Dans cette recomposition, un acteur inquiète particulièrement : la Turquie : Ankara a multiplié ces dernières années les implantations militaires et les accords économiques dans la région, notamment en Somalie. La stratégie turque combine aide humanitaire, influence religieuse, coopération militaire et investissements dans les infrastructures portuaires. Pour Israël comme pour l’Éthiopie, cette présence croissante modifie l’équation stratégique.


Mais l’alliance ne se limite pas à la sécurité. L’Éthiopie demeure un pays aux richesses largement sous-exploitées : potentiel agricole immense, ressources minières, barrages hydroélectriques, paysages spectaculaires des hauts plateaux aux vallées du Rift.

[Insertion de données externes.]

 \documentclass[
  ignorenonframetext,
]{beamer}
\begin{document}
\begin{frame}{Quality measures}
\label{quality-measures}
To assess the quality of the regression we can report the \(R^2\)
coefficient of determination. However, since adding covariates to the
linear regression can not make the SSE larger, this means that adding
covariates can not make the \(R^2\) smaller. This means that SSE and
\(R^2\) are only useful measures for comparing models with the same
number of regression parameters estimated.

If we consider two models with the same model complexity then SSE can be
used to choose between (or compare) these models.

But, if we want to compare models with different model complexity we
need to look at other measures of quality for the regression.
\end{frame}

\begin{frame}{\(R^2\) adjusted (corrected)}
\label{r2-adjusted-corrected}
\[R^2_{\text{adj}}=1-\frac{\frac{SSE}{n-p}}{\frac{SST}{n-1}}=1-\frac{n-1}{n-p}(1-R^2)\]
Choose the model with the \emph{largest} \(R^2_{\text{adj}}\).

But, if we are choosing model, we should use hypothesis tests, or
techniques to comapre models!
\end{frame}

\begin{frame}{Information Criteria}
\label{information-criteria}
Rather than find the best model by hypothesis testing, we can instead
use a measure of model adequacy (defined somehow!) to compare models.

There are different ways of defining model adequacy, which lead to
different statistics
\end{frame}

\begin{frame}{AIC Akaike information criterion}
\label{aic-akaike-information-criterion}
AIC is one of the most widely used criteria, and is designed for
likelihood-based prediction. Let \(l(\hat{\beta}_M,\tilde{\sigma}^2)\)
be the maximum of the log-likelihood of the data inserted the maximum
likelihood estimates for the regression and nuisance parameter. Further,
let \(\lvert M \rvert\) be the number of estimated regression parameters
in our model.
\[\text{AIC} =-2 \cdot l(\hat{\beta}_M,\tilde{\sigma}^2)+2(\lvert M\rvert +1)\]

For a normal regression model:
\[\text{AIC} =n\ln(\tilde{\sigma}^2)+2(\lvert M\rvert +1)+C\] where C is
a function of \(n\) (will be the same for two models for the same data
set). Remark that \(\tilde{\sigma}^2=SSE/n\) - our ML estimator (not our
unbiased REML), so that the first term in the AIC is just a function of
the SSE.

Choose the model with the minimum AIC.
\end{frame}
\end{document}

Son patrimoine historique, berceau d’une des plus anciennes civilisations chrétiennes du monde, attire un tourisme encore fragile mais prometteur.





Israël, de son côté, y voit un partenaire économique à long terme : innovation agricole, technologies médicales, cybersécurité, formation professionnelle. La diaspora éthiopienne en Israël constitue également un pont humain et culturel unique entre les deux nations.


La visite d’Isaac Herzog intervient dans un moment charnière. La guerre à Gaza, les tensions au Liban, les rivalités avec l’Iran et ses alliés redessinent les priorités israéliennes. En Afrique, Jérusalem cherche à consolider un réseau d’alliances pragmatiques fondées sur la sécurité et le développement.


Pour Addis-Abeba, le partenariat avec Israël offre expertise technologique, coopération militaire et soutien diplomatique dans un environnement régional instable. Pour Israël, l’Éthiopie représente un pivot stratégique au cœur de la Corne de l’Afrique et à proximité immédiate des routes maritimes vitales reliant l’Asie à l’Europe.





Au-delà des discours officiels, cette visite traduit une convergence d’intérêts : stabilité régionale, maîtrise des flux maritimes, développement agricole et énergétique. Dans une Afrique de plus en plus courtisée par les grandes puissances, l’alliance israélo-éthiopienne s’inscrit comme un axe discret mais structurant.


Le « pays de la reine de Saba » appelé Koush à l'époque dU Roi  Salomon, n’est pas seulement une référence biblique. Il est devenu un acteur clé d’un échiquier stratégique où se croisent ambitions africaines, intérêts moyen-orientaux et rivalités globales.